Indian techie spots Chandrayaan-2's crashed lander on lunar surface
The techie located the debris on the moon's south pole by using the US space agency's images
After three months of frantic search, a Nasa satellite has found the Indian Vikram lander, which crashed on the lunar surface in September. It was a techie from Chennai of India who found the debris of the moonlander.
The techie, Shanmuga Subramanian (Shan), a mechanical engineer and a computer programmer, located the debris on the moon's south pole by using the US space agency's images.
Shanmuga took the lunar images from Nasa's Lunar Reconnaissance Orbiter (LRO) and studied them for weeks to locate the debris of the lander.
Upon locating the debris, Shanmuga contacted the LRO project with a positive identification of debris, with the first piece found about 750 metres north-west of the main crash site.

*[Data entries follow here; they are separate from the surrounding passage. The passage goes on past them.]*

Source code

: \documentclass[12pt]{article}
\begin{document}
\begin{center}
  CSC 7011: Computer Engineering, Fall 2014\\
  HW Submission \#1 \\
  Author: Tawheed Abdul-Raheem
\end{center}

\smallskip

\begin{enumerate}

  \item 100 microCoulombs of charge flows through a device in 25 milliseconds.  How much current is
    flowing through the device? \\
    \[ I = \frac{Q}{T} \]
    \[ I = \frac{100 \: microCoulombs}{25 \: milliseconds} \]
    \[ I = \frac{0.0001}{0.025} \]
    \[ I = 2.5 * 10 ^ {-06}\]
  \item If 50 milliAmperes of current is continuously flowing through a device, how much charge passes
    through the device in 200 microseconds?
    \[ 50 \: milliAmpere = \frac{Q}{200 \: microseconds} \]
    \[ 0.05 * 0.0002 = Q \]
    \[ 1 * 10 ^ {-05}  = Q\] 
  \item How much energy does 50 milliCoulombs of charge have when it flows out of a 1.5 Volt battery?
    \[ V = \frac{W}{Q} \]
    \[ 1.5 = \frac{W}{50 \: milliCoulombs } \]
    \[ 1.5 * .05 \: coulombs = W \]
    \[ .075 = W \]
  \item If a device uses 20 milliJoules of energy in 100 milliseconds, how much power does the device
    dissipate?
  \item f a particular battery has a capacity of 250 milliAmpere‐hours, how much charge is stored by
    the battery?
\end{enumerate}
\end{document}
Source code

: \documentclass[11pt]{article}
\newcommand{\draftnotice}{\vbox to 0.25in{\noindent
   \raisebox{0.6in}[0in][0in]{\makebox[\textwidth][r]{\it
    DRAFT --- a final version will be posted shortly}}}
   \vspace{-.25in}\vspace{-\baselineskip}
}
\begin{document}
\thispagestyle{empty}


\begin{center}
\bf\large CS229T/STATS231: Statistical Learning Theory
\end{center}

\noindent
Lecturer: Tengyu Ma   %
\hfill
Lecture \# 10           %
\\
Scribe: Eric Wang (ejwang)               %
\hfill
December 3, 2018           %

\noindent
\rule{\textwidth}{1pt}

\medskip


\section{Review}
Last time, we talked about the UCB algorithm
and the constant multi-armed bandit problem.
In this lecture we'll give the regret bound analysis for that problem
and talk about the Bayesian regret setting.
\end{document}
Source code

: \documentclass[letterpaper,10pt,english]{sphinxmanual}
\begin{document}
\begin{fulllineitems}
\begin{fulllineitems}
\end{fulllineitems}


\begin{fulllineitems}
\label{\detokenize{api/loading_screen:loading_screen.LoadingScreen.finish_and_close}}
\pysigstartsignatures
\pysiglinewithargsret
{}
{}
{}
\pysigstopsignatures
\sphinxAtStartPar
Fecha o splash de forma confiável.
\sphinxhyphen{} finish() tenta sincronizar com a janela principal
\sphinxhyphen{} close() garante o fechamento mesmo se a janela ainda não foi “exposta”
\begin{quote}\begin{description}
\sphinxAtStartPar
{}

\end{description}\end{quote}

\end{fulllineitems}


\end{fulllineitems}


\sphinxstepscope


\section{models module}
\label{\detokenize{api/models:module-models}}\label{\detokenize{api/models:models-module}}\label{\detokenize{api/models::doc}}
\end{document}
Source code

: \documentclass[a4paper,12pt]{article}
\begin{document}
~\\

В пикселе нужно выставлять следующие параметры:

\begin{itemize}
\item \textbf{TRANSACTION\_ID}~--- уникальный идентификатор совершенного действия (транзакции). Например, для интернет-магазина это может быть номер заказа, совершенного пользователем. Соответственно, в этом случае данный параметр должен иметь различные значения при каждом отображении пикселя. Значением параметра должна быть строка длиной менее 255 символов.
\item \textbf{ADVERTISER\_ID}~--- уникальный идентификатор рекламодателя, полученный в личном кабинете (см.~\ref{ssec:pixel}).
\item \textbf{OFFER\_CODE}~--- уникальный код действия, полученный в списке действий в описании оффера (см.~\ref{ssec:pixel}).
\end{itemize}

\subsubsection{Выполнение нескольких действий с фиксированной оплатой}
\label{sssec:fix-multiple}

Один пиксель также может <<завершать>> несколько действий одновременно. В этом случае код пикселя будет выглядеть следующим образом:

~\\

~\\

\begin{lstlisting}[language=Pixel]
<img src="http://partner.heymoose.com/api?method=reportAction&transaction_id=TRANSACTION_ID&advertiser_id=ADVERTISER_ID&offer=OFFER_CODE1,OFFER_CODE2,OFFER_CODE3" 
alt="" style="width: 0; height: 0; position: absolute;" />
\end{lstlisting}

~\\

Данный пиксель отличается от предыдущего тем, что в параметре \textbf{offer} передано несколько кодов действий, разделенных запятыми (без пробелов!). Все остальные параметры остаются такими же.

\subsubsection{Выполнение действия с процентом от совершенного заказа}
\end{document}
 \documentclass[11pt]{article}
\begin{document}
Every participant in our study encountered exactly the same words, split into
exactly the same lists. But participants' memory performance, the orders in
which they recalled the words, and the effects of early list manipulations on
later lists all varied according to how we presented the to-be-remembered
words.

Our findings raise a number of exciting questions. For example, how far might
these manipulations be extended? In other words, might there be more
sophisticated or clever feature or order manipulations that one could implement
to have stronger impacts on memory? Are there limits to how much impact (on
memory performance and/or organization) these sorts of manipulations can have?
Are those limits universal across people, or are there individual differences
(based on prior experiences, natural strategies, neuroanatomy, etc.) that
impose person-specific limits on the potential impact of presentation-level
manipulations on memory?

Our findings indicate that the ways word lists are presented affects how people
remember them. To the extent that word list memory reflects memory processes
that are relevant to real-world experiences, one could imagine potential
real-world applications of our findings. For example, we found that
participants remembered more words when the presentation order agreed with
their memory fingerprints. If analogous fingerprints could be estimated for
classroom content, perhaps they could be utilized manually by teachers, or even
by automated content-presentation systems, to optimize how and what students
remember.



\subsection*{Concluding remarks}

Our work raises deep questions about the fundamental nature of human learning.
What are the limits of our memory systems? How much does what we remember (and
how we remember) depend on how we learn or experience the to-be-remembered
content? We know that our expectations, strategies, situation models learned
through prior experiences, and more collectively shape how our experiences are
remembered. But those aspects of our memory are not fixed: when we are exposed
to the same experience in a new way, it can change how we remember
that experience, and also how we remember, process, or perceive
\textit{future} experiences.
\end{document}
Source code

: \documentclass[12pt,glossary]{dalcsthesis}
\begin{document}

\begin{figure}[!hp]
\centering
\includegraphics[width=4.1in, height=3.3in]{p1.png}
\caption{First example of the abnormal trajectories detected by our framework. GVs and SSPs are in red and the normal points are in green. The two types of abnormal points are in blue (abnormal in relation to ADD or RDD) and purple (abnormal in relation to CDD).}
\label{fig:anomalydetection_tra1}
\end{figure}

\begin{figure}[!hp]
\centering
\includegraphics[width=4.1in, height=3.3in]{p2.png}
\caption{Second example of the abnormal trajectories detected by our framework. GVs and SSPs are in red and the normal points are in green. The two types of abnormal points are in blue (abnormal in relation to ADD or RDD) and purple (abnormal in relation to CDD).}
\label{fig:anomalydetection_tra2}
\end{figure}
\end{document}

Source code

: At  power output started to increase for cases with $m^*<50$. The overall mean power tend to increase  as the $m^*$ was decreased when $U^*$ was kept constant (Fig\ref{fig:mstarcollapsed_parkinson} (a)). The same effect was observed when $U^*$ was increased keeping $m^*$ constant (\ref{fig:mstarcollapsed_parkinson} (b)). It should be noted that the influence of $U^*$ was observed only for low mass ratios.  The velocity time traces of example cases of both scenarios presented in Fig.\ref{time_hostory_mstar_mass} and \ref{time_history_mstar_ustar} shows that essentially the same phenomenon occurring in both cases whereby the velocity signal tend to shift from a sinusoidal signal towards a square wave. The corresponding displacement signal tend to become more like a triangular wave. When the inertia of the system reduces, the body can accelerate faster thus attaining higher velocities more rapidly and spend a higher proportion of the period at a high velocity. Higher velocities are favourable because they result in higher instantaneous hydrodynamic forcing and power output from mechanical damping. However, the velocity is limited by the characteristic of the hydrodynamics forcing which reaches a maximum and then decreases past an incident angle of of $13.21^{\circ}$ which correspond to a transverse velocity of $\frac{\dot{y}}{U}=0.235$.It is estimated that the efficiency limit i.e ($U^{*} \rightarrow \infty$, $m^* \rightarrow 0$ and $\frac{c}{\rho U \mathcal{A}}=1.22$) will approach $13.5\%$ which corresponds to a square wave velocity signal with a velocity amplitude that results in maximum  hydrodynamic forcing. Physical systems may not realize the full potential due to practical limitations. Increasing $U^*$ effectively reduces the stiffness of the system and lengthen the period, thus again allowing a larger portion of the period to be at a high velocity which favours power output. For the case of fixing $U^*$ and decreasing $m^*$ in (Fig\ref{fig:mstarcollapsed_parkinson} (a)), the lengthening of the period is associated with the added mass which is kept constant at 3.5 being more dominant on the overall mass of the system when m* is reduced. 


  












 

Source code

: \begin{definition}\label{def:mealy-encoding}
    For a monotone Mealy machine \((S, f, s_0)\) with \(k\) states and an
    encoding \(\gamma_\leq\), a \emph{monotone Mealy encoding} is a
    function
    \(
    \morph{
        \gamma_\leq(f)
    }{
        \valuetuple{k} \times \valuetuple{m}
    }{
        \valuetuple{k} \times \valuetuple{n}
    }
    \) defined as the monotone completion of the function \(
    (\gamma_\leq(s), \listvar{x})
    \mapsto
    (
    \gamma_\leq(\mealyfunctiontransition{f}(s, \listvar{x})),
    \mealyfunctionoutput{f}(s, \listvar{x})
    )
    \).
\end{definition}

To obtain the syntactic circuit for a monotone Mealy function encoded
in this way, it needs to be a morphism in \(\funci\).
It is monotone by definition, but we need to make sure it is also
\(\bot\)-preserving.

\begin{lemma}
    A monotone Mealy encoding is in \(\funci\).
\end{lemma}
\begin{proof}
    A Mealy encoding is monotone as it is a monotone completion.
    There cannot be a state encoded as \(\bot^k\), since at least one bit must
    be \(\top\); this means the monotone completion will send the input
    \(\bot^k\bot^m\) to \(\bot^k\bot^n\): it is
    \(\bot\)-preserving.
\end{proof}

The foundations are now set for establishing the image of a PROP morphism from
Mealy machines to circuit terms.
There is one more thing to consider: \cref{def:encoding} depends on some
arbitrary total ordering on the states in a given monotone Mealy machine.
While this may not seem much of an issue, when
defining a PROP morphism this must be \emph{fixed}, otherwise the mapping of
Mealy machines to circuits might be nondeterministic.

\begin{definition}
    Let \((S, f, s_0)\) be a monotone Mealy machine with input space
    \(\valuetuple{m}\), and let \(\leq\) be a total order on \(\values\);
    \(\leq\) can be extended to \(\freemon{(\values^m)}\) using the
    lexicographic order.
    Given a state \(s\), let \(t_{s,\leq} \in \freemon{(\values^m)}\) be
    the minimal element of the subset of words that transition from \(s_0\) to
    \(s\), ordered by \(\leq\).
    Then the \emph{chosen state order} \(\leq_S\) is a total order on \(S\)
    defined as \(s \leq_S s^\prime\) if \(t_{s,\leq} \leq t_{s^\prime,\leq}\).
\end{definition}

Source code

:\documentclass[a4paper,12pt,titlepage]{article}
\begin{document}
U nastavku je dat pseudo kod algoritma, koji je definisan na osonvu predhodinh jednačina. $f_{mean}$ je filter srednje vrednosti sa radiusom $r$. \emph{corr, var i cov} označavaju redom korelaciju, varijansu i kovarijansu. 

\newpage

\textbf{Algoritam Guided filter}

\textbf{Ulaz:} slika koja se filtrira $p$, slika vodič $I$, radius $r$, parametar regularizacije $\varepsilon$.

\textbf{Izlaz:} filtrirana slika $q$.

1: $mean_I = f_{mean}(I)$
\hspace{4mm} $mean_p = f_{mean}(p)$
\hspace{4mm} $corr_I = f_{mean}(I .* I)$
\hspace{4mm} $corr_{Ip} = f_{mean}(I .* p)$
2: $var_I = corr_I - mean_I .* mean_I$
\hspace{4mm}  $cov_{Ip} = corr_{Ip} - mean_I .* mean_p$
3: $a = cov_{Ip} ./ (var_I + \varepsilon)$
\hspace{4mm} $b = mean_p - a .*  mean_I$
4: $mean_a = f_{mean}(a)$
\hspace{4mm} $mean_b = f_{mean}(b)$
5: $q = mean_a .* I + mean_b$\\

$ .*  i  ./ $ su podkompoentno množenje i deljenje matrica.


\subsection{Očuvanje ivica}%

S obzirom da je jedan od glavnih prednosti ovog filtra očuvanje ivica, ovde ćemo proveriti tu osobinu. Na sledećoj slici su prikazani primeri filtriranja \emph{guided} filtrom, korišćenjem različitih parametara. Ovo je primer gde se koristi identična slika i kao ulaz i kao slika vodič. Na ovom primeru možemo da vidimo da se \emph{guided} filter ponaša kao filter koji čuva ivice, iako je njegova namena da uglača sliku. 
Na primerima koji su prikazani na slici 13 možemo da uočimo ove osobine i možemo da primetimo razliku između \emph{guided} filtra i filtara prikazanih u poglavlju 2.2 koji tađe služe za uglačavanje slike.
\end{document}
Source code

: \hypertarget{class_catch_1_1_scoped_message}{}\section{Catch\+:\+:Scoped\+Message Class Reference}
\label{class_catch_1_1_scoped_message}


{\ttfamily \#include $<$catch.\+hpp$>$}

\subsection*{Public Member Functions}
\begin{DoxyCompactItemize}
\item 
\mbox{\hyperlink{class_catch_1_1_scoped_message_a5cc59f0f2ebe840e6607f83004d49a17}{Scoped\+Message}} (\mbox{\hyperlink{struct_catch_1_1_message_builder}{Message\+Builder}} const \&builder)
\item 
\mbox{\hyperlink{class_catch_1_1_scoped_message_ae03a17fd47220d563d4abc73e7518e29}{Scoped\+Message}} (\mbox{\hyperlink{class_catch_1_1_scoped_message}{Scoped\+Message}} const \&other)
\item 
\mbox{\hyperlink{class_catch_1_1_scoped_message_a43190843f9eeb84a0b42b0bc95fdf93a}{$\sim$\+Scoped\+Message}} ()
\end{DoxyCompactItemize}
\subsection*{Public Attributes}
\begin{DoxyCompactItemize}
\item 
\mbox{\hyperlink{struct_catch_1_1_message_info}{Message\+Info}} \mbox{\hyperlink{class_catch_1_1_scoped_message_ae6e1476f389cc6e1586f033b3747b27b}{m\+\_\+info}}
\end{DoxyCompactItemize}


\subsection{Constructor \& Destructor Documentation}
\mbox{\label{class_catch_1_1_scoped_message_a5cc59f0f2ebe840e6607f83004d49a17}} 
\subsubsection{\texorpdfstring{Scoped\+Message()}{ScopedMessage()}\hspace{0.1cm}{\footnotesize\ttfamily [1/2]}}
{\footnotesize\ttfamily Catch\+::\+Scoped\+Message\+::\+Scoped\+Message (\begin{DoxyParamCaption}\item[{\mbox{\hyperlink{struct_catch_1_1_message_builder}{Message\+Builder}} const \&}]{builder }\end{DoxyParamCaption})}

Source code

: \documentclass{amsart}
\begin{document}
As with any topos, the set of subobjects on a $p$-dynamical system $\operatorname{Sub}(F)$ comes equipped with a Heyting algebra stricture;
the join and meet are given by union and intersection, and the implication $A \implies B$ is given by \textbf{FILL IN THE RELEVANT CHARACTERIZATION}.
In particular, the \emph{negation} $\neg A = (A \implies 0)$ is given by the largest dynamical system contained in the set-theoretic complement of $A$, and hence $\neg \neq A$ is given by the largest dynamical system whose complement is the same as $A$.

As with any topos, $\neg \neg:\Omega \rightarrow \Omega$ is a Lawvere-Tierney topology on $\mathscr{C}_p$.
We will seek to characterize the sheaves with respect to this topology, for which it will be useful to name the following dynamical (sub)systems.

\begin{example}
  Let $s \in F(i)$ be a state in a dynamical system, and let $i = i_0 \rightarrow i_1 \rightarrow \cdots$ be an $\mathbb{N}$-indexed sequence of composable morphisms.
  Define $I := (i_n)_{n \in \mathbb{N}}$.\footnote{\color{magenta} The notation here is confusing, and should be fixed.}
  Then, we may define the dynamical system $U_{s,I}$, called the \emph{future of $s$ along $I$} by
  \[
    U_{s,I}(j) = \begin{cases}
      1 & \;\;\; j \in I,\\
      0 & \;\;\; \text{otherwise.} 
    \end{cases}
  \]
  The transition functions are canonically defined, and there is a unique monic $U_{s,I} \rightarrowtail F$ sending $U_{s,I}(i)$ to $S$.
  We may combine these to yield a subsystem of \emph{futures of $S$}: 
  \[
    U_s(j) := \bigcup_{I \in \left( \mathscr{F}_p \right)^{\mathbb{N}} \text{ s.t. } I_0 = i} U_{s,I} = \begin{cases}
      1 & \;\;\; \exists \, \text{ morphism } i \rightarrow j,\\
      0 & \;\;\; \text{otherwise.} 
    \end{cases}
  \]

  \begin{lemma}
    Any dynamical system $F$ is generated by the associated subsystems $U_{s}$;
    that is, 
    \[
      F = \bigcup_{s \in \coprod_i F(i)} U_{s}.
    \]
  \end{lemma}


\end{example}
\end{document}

Authenticating his discovery, Nasa's deputy project scientist (LRO mission) John Keller wrote to Shanmuga – thanking him on his finding and confirming the matter.
Shanmuga was also given credit for his observation oh the Nasa and ASU pages.
Later, confirming the news to the world, Nasa tweeted about finding Vikram lander and attached a photo of the impact site. An image of moon with blue and green dots show the impact point of Vikram and an associated debris field.
Blasting off in July, India had hoped with its Chandrayaan-2 mission to become the fourth country after the US, Russia and China to make a successful moon landing, and the first on the lunar south pole.
The main spacecraft, which remains in orbit around the moon, dropped the unmanned lander Vikram for a descent that would take five days, but the probe went silent just 2.1km above the surface.
Days after the failed landing, the Indian Space Research Organization said it had located the lander, but had not been able to establish communication.